From the thoughtful article below by Alan Cameron:

 

Quote

Cameron opens his introduction with a quotation from Gibbon about the "ruin of paganism, in the age of Theodosius" as "a singular event in the history of the human mind". He grabs our attention by proclaiming that "the romantic myth" of a class of pagan aristocrats who in the 380s and the following decades were "fearless champions of senatorial privilege, literature lovers, and aficionados of classical (especially Greek) culture as well as traditional cults" must be dismantled.

He proceeds to do so by reconsidering how the history of the period was shaped, what effect the perspective of Christian writers had on creating the false constructs of a "pagan revival" and a "last pagan stand" spearheaded by an aristocracy who, in Cameron's view, were "arrogant, philistine land-grabbers, most of them". To be successful, members of the Roman elite also had to be shrewd, politically adept and pragmatic. This is hardly a pool that would contain many zealous champions of paganism, which, after all, was not even a formal religion. Cameron argues convincingly that few of those whom we now call "pagan aristocrats" self-identified as pagans. Nor did they rally around the usurper Eugenius for religious reasons. And there was no true pagan revolt.

Our age of ever-increasing wealth disparity gives us ample reason to support Cameron's incredulity at the prevailing notion of a senatorial aristocracy devoted to classical culture, literature and philosophy and to collecting and correcting manuscripts. Ironically, Christian leaders such as Jerome and Augustine were truly learned in what we call the Classics.
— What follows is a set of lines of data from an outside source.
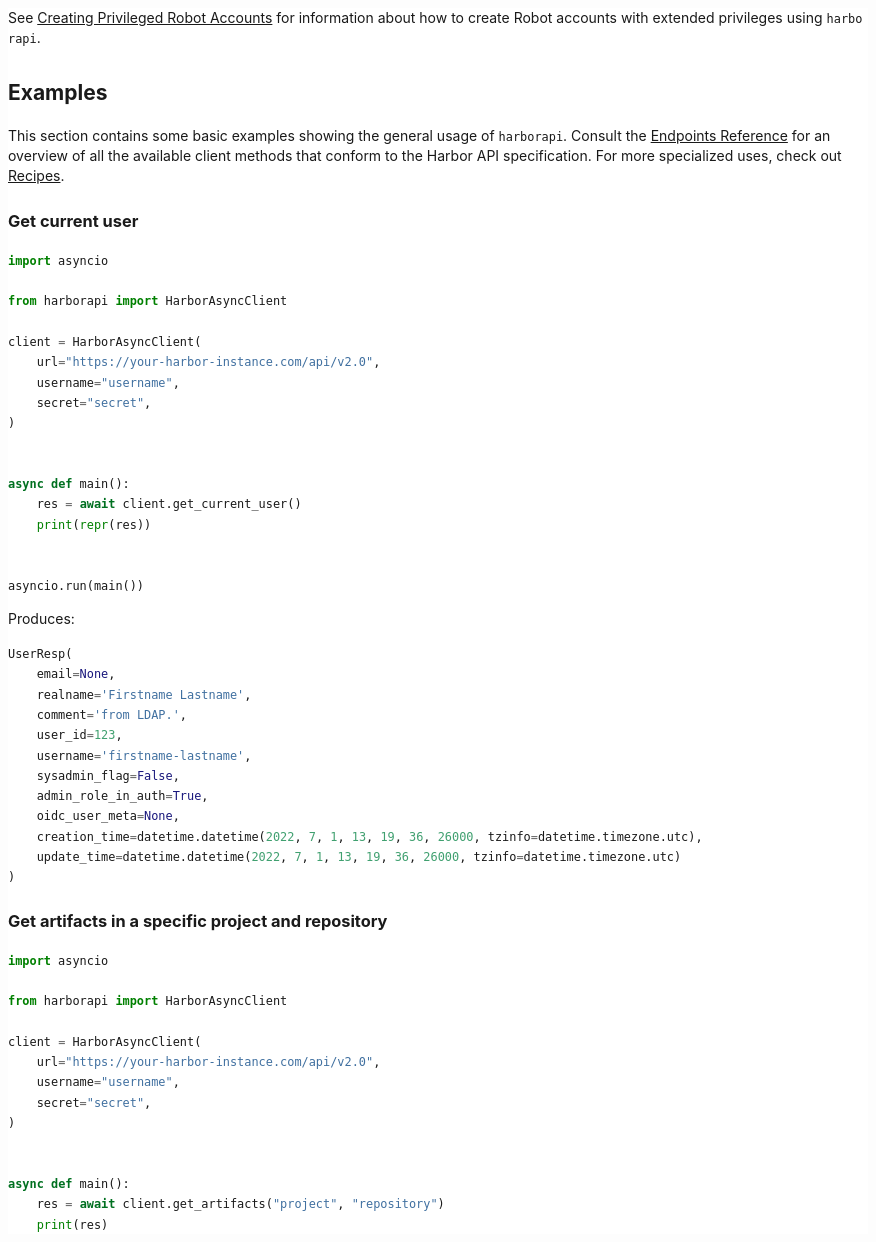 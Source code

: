 See [Creating Privileged Robot Accounts](creating-system-robot.md) for information about how to create Robot accounts with extended privileges using `harborapi`.


## Examples

This section contains some basic examples showing the general usage of `harborapi`. Consult the [Endpoints Reference](/endpoints) for an overview of all the available client methods that conform to the Harbor API specification. For more specialized uses, check out [Recipes](/recipes).

### Get current user

```py title="current_user.py"
import asyncio

from harborapi import HarborAsyncClient

client = HarborAsyncClient(
    url="https://your-harbor-instance.com/api/v2.0",
    username="username",
    secret="secret",
)


async def main():
    res = await client.get_current_user()
    print(repr(res))


asyncio.run(main())
```

Produces:

```py
UserResp(
    email=None,
    realname='Firstname Lastname',
    comment='from LDAP.',
    user_id=123,
    username='firstname-lastname',
    sysadmin_flag=False,
    admin_role_in_auth=True,
    oidc_user_meta=None,
    creation_time=datetime.datetime(2022, 7, 1, 13, 19, 36, 26000, tzinfo=datetime.timezone.utc),
    update_time=datetime.datetime(2022, 7, 1, 13, 19, 36, 26000, tzinfo=datetime.timezone.utc)
)
```

### Get artifacts in a specific project and repository

```py title="get_artifacts.py" hl_lines="13"
import asyncio

from harborapi import HarborAsyncClient

client = HarborAsyncClient(
    url="https://your-harbor-instance.com/api/v2.0",
    username="username",
    secret="secret",
)


async def main():
    res = await client.get_artifacts("project", "repository")
    print(res)
```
They "could not resist to show off their classical culture when writing to members of the elite, whether pagan or Christian". By contrast, Ammianus Marcellinus, "the most important pagan writer of the age", pillories late 4th-century Roman aristocrats for "arrogance, ostentation, superstition, gluttony, and cruelty". He notes that former houses of what we would call literary patrons now shunned "men of learning and sobriety" and "their libraries are like tombs, permanently closed"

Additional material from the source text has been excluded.